Armitt said: "One thing we've all learnt is these big nuclear programmes can be pretty challenging, quite risky – they will be to some degree on the government's balance sheet. I don't think anybody's pretending you can take forward a new nuclear power station without some form of government underwriting or support. Whereas the amount required to subsidise renewables is continually coming down. We've seen how long it took to negotiate Hinkley – does the government really want to have to keep going through those sort of negotiations?"8

Richard Lowe from AECOM Infrastructure & Environment UK said in response to the National Infrastructure Commission report: "This sort of message would have a lot of shockwaves. You would have to presume that [the planned] schemes would be affected. It's going to cause Korean and Chinese investors to have a long hard look at whether they still make that investment".9 Likewise, Tim Yeo said: "If this is taken on by government, it's a serious blow. You're not going to get people to invest in their supply chains on the basis of only one nuclear plant coming forward."9

The Commission estimated that an electricity system powered mainly by renewables would cost no more than relying on new nuclear power plants; indeed it estimates slightly lower average costs for a scenario with 90% renewable and less than 10% nuclear compared to a scenario with 40% renewables and around 40% nuclear. The Commission said the economic analysis factored in the cost of balancing intermittent renewables through storage, smart grids and interconnectors.

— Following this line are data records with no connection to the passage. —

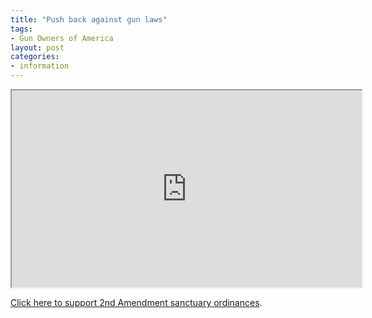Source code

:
 ```yaml
---
title: "Push back against gun laws"
tags:
- Gun Owners of America
layout: post
categories:
- information
---
```


<iframe width="560" height="315" src="https://www.youtube.com/embed/_N2ePGfNQJE" title="SEND A MESSAGE: Push Back Against Gun Control"></iframe>

[Click here to support 2nd Amendment sanctuary ordinances](https://gunownersaction.org).
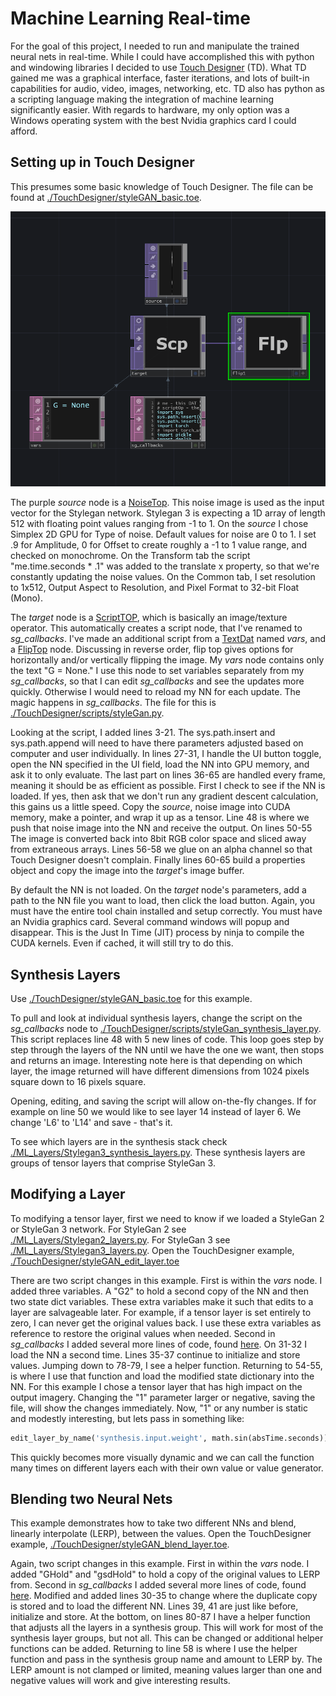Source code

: # Machine Learning Real-time

For the goal of this project, I needed to run and manipulate the trained neural nets in real-time. While I could have accomplished this with python and windowing libraries I decided to use [Touch Designer](https://derivative.ca) (TD). What TD gained me was a graphical interface, faster iterations, and lots of built-in capabilities for audio, video, images, networking, etc. TD also has python as a scripting language making the integration of machine learning significantly easier. With regards to hardware, my only option was a Windows operating system with the best Nvidia graphics card I could afford.

## Setting up in Touch Designer

This presumes some basic knowledge of Touch Designer. The file can be found at [./TouchDesigner/styleGAN_basic.toe](./TouchDesigner/styleGAN_basic.toe). 

![Basic setup in Touch Designer](./Images/TD_basic_setup.PNG)

The purple _source_ node is a [NoiseTop](https://docs.derivative.ca/Noise_TOP). This noise image is used as the input vector for the Stylegan network. Stylegan 3 is expecting a 1D array of length 512 with floating point values ranging from -1 to 1. On the _source_ I chose Simplex 2D GPU for Type of noise. Default values for noise are 0 to 1. I set .9 for Amplitude, 0 for Offset to create roughly a -1 to 1 value range, and checked on monochrome. On the Transform tab the script "me.time.seconds * .1" was added to the translate x property, so that we're constantly updating the noise values. On the Common tab, I set resolution to 1x512, Output Aspect to Resolution, and Pixel Format to 32-bit Float (Mono).

The _target_ node is a [ScriptTOP](https://docs.derivative.ca/Script_TOP), which is basically an image/texture operator. This automatically creates a script node, that I've renamed to _sg\_callbacks_. I've made an additional script from a [TextDat](https://docs.derivative.ca/Text_DAT) named _vars_, and a [FlipTop](https://docs.derivative.ca/Flip_TOP) node. Discussing in reverse order, flip top gives options for horizontally and/or vertically flipping the image. My _vars_ node contains only the text "G = None." I use this node to set variables separately from my _sg\_callbacks_, so that I can edit _sg\_callbacks_ and see the updates more quickly. Otherwise I would need to reload my NN for each update. The magic happens in _sg\_callbacks_. The file for this is [./TouchDesigner/scripts/styleGan.py](./TouchDesigner/scripts/styleGan.py). 

Looking at the script, I added lines 3-21. The sys.path.insert and sys.path.append will need to have there parameters adjusted based on computer and user individually. In lines 27-31, I handle the UI button toggle, open the NN specified in the UI field, load the NN into GPU memory, and ask it to only evaluate. The last part on lines 36-65 are handled every frame, meaning it should be as efficient as possible. First I check to see if the NN is loaded. If yes, then ask that we don't run any gradient descent calculation, this gains us a little speed. Copy the _source_, noise image into CUDA memory, make a pointer, and wrap it up as a tensor. Line 48 is where we push that noise image into the NN and receive the output. On lines 50-55 The image is converted back into 8bit RGB color space and sliced away from extraneous arrays. Lines 56-58 we glue on an alpha channel so that Touch Designer doesn't complain. Finally lines 60-65 build a properties object and copy the image into the _target_'s image buffer. 

By default the NN is not loaded. On the _target_ node's parameters, add a path to the NN file you want to load, then click the load button. Again, you must have the entire tool chain installed and setup correctly. You must have an Nvidia graphics card. Several command windows will popup and disappear. This is the Just In Time (JIT) process by ninja to compile the CUDA kernels. Even if cached, it will still try to do this. 

## Synthesis Layers

Use [./TouchDesigner/styleGAN_basic.toe](./TouchDesigner/styleGAN_basic.toe) for this example.

To pull and look at individual synthesis layers, change the script on the _sg\_callbacks_ node to [./TouchDesigner/scripts/styleGan_synthesis_layer.py](./TouchDesigner/scripts/styleGan_synthesis_layer.py). This script replaces line 48 with 5 new lines of code. This loop goes step by step through the layers of the NN until we have the one we want, then stops and returns an image. Interesting note here is that depending on which layer, the image returned will have different dimensions from 1024 pixels square down to 16 pixels square.

Opening, editing, and saving the script will allow on-the-fly changes. If for example on line 50 we would like to see layer 14 instead of layer 6. We change 'L6' to 'L14' and save - that's it. 

To see which layers are in the synthesis stack check [./ML_Layers/Stylegan3_synthesis_layers.py](./ML_Layers/Stylegan3_synthesis_layers.py). These synthesis layers are groups of tensor layers that comprise StyleGan 3.

## Modifying a Layer

To modifying a tensor layer, first we need to know if we loaded a StyleGan 2 or StyleGan 3 network. For StyleGan 2 see [./ML_Layers/Stylegan2_layers.py](./ML_Layers/Stylegan2_layers.py). For StyleGan 3 see [./ML_Layers/Stylegan3_layers.py](./ML_Layers/Stylegan3_layers.py). Open the TouchDesigner example, [./TouchDesigner/styleGAN_edit_layer.toe](./TouchDesigner/styleGAN_edit_layer.toe) 

There are two script changes in this example. First is within the _vars_ node. I added three variables. A "G2" to hold a second copy of the NN and then two state dict variables. These extra variables make it such that edits to a layer are salvageable later. For example, if a tensor layer is set entirely to zero, I can never get the original values back. I use these extra variables as reference to restore the original values when needed. Second in _sg\_callbacks_ I added several more lines of code, found [here](./ML_Layers/Stylegan3_edit_layers.py). On 31-32 I load the NN a second time. Lines 35-37 continue to initialize and store values. Jumping down to 78-79, I see a helper function. Returning to 54-55, is where I use that function and load the modified state dictionary into the NN. For this example I chose a tensor layer that has high impact on the output imagery. Changing the "1" parameter larger or negative, saving the file, will show the changes immediately. Now, "1" or any number is static and modestly interesting, but lets pass in something like:

```python
edit_layer_by_name('synthesis.input.weight', math.sin(absTime.seconds))
```
This quickly becomes more visually dynamic and we can call the function many times on different layers each with their own value or value generator.

## Blending two Neural Nets

This example demonstrates how to take two different NNs and blend, linearly interpolate (LERP), between the values. Open the TouchDesigner example, [./TouchDesigner/styleGAN_blend_layer.toe](./TouchDesigner/styleGAN_blend_layer.toe). 

Again, two script changes in this example. First in within the _vars_ node. I added "GHold" and "gsdHold" to hold a copy of the original values to LERP from. Second in _sg\_callbacks_ I added several more lines of code, found [here](./ML_Layers/Stylegan3_edit_layers.py). Modified and added lines 30-35 to change where the duplicate copy is stored and to load the different NN. Lines 39, 41 are just like before, initialize and store. At the bottom, on lines 80-87 I have a helper function that adjusts all the layers in a synthesis group. This will work for most of the synthesis layer groups, but not all. This can be changed or additional helper functions can be added. Returning to line 58 is where I use the helper function and pass in the synthesis group name and amount to LERP by. The LERP amount is not clamped or limited, meaning values larger than one and negative values will work and give interesting results.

The Commission's report states that renewables have been undergoing a "quiet revolution" and there "is ample scope to build on this success in years to come." It says that by 2030 a minimum of 50% of power should come from renewables, up from about 30% today. The Guardian reported in July that renewables have already overtaken nuclear for electricity generation; wind, solar and biomass power stations out-produced nuclear in the previous three quarters with renewables supplying 28.1% of power in the April‒June quarter compared to nuclear's 22.5%.8

Armitt said: "When it comes to energy, then we see a future of renewables. ... I think where I have been accused of a change of mind is on nuclear. Where, in the past, I've been a strong supporter of nuclear, this work that we have done in the national infrastructure assessment – and the evidence base that we have got for it – I think that we are in a different world today. We don't have to be as dependent on a nuclear solution as maybe we thought we needed to be 10 years ago."10

More bluntly, the Guardian's financial editor Nils Pratley said: "The government, when it gets back to governing, needs to respond. Its mania for new nuclear plants has looked out-of-date, wrong-headed and unnecessarily expensive for ages. Now even its own infrastructure adviser agrees. A U-turn is required."7

Committee on Climate Change

The Committee on Climate Change (CCC) ‒ an independent, statutory body established under the Climate Change Act 2008 ‒ notes in a June 2018 report that apart from Hinkley, "limited progress" has been made with new nuclear projects whereas renewable power generation has increased four-fold.11

The CCC report states that the share of electricity generated from low-carbon sources has increased from 20% in 2008 to 52% in 2017, driven by a quadrupling of renewable generation between 2008 and 2017, from 21 TWh to 91 TWh. Generation from nuclear power remained fairly constant over that period at around 60-65 TWh per year. Total electricity consumption has decreased by around 13% since 2008, the report states, despite a 5% increase in the total number of UK households.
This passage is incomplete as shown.